## AQS Data Exploration and Cleaning

This notebook explores, cleans and prepares the data collected from the API requests from the EPA website for import into Tableau. The data gathered in this notebook is available at: https://www.epa.gov/outdoor-air-quality-data. The resulting dataset is saved as a DataFrame and exported as a CSV file titled _'aqs_category_data.csv'_ and an Excel file titled _'aqs_category_data.xlsx'_.

#### Import the Required Libraries

In [None]:
import numpy as np
import pandas as pd
import pandasql as ps
from datetime import datetime
from collections import Counter

#### Read in the AQS Raw Dataset and AQI Category Dataset

In [None]:
aqs_df = pd.read_csv('../data/aqs_data_raw.csv')

In [None]:
aqi_bp = pd.read_csv('../data/aqi_breakpoints.csv')
aqi_bp.columns = aqi_bp.columns.str.lower().str.replace(' ', '_')
aqi_bp = aqi_bp.loc[aqi_bp.aqi_category != 'NONE']
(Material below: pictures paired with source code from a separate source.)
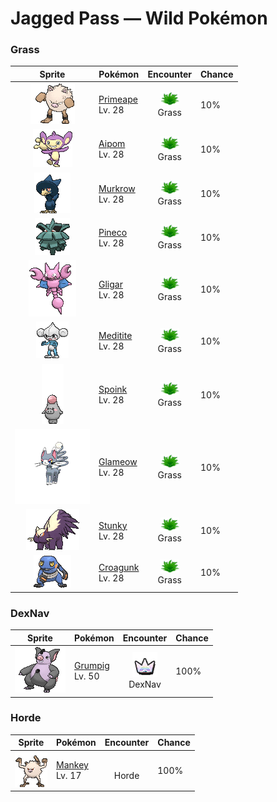 # Jagged Pass — Wild Pokémon

### Grass

| Sprite | Pokémon | Encounter | Chance |
|:------:|---------|:---------:|--------|
| ![Primeape](../../assets/sprites/primeape/front.gif "Primeape: When Primeape becomes furious, its blood circulation is boosted. In turn, its muscles are made even stronger. However, it also becomes much less intelligent at the same time.") | [Primeape](../../pokemon/primeape.md/)<br>Lv. 28 | ![Grass](../../assets/encounter_types/grass.png "Grass")<br>Grass | 10% |
| ![Aipom](../../assets/sprites/aipom/front.gif "Aipom: Aipom’s tail ends in a hand-like appendage that can be cleverly manipulated. However, because the Pokémon uses its tail so much, its real hands have become rather clumsy.") | [Aipom](../../pokemon/aipom.md/)<br>Lv. 28 | ![Grass](../../assets/encounter_types/grass.png "Grass")<br>Grass | 10% |
| ![Murkrow](../../assets/sprites/murkrow/front.gif "Murkrow: Murkrow was feared and loathed as the alleged bearer of ill fortune. This Pokémon shows strong interest in anything that sparkles or glitters. It will even try to steal rings from women.") | [Murkrow](../../pokemon/murkrow.md/)<br>Lv. 28 | ![Grass](../../assets/encounter_types/grass.png "Grass")<br>Grass | 10% |
| ![Pineco](../../assets/sprites/pineco/front.gif "Pineco: Pineco hangs from a tree branch and patiently waits for prey to come along. If the Pokémon is disturbed while eating by someone shaking its tree, it drops down to the ground and explodes with no warning.") | [Pineco](../../pokemon/pineco.md/)<br>Lv. 28 | ![Grass](../../assets/encounter_types/grass.png "Grass")<br>Grass | 10% |
| ![Gligar](../../assets/sprites/gligar/front.gif "Gligar: Gligar glides through the air without a sound as if it were sliding. This Pokémon hangs on to the face of its foe using its clawed hind legs and the large pincers on its forelegs, then injects the prey with its poison barb.") | [Gligar](../../pokemon/gligar.md/)<br>Lv. 28 | ![Grass](../../assets/encounter_types/grass.png "Grass")<br>Grass | 10% |
| ![Meditite](../../assets/sprites/meditite/front.gif "Meditite: Meditite heightens its inner energy through meditation. It survives on just one berry a day. Minimal eating is another aspect of this Pokémon’s training.") | [Meditite](../../pokemon/meditite.md/)<br>Lv. 28 | ![Grass](../../assets/encounter_types/grass.png "Grass")<br>Grass | 10% |
| ![Spoink](../../assets/sprites/spoink/front.gif "Spoink: Spoink keeps a pearl on top of its head. The pearl functions to amplify this Pokémon’s psychokinetic powers. It is therefore on a constant search for a bigger pearl.") | [Spoink](../../pokemon/spoink.md/)<br>Lv. 28 | ![Grass](../../assets/encounter_types/grass.png "Grass")<br>Grass | 10% |
| ![Glameow](../../assets/sprites/glameow/front.png "Glameow: When it’s happy, Glameow demonstrates beautiful movements of its tail, like a dancing ribbon.") | [Glameow](../../pokemon/glameow.md/)<br>Lv. 28 | ![Grass](../../assets/encounter_types/grass.png "Grass")<br>Grass | 10% |
| ![Stunky](../../assets/sprites/stunky/front.gif "Stunky: It protects itself by spraying a noxious fluid from its rear. The stench lingers for 24 hours.") | [Stunky](../../pokemon/stunky.md/)<br>Lv. 28 | ![Grass](../../assets/encounter_types/grass.png "Grass")<br>Grass | 10% |
| ![Croagunk](../../assets/sprites/croagunk/front.gif "Croagunk: Inflating its poison sacs, it fills the area with an odd sound and hits flinching opponents with a poison jab.") | [Croagunk](../../pokemon/croagunk.md/)<br>Lv. 28 | ![Grass](../../assets/encounter_types/grass.png "Grass")<br>Grass | 10% |

### DexNav

| Sprite | Pokémon | Encounter | Chance |
|:------:|---------|:---------:|--------|
| ![Grumpig](../../assets/sprites/grumpig/front.gif "Grumpig: Grumpig uses the black pearls on its body to wield its fantastic powers. When it is doing so, it dances bizarrely. This Pokémon’s black pearls are valuable as works of art.") | [Grumpig](../../pokemon/grumpig.md/)<br>Lv. 50 | ![DexNav](../../assets/encounter_types/dexnav.png "DexNav")<br>DexNav | 100% |

### Horde

| Sprite | Pokémon | Encounter | Chance |
|:------:|---------|:---------:|--------|
| ![Mankey](../../assets/sprites/mankey/front.gif "Mankey: When Mankey starts shaking and its nasal breathing turns rough, it’s a sure sign that it is becoming angry. However, because it goes into a towering rage almost instantly, it is impossible for anyone to flee its wrath.") | [Mankey](../../pokemon/mankey.md/)<br>Lv. 17 | ![Horde](../../assets/encounter_types/horde.png "Horde")<br>Horde | 100% |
#### Declare the Static Variables

In [None]:
# A dictionary with counties as keys and associated cities as values
city_county_dict = {'King': 'Seattle',
                    'San Diego': 'San Diego',
                    'Maricopa': 'Phoenix',
                    'Hennepin': 'Minneapolis',
                    'Denver': 'Denver',
                    'Travis': 'Austin',
                    'Philadelphia': 'Philadelphia',
                    'Davidson': 'Nashville',
                    'Duval': 'Jacksonville'}

#### Rename the Relevant Fields

In [None]:
aqs_df = aqs_df.rename(columns={'units_of_measure':'measure_units',
                                'first_max_value':'max_value1',
                                'first_max_datetime':'max_date1', 
                                'second_max_value':'max_value2', 
                                'second_max_datetime':'max_date2',
                                'third_max_value':'max_value3', 
                                'third_max_datetime':'max_date3', 
                                'fourth_max_value':'max_value4', 
                                'fourth_max_datetime':'max_date4',
                                'ninety_ninth_percentile':'percentile99',
                                'ninety_fifth_percentile':'percentile95',
                                'ninetieth_percentile':'percentile90',
                                'seventy_fifth_percentile':'percentile75',
                                'sample_duration_code':'duration_code'})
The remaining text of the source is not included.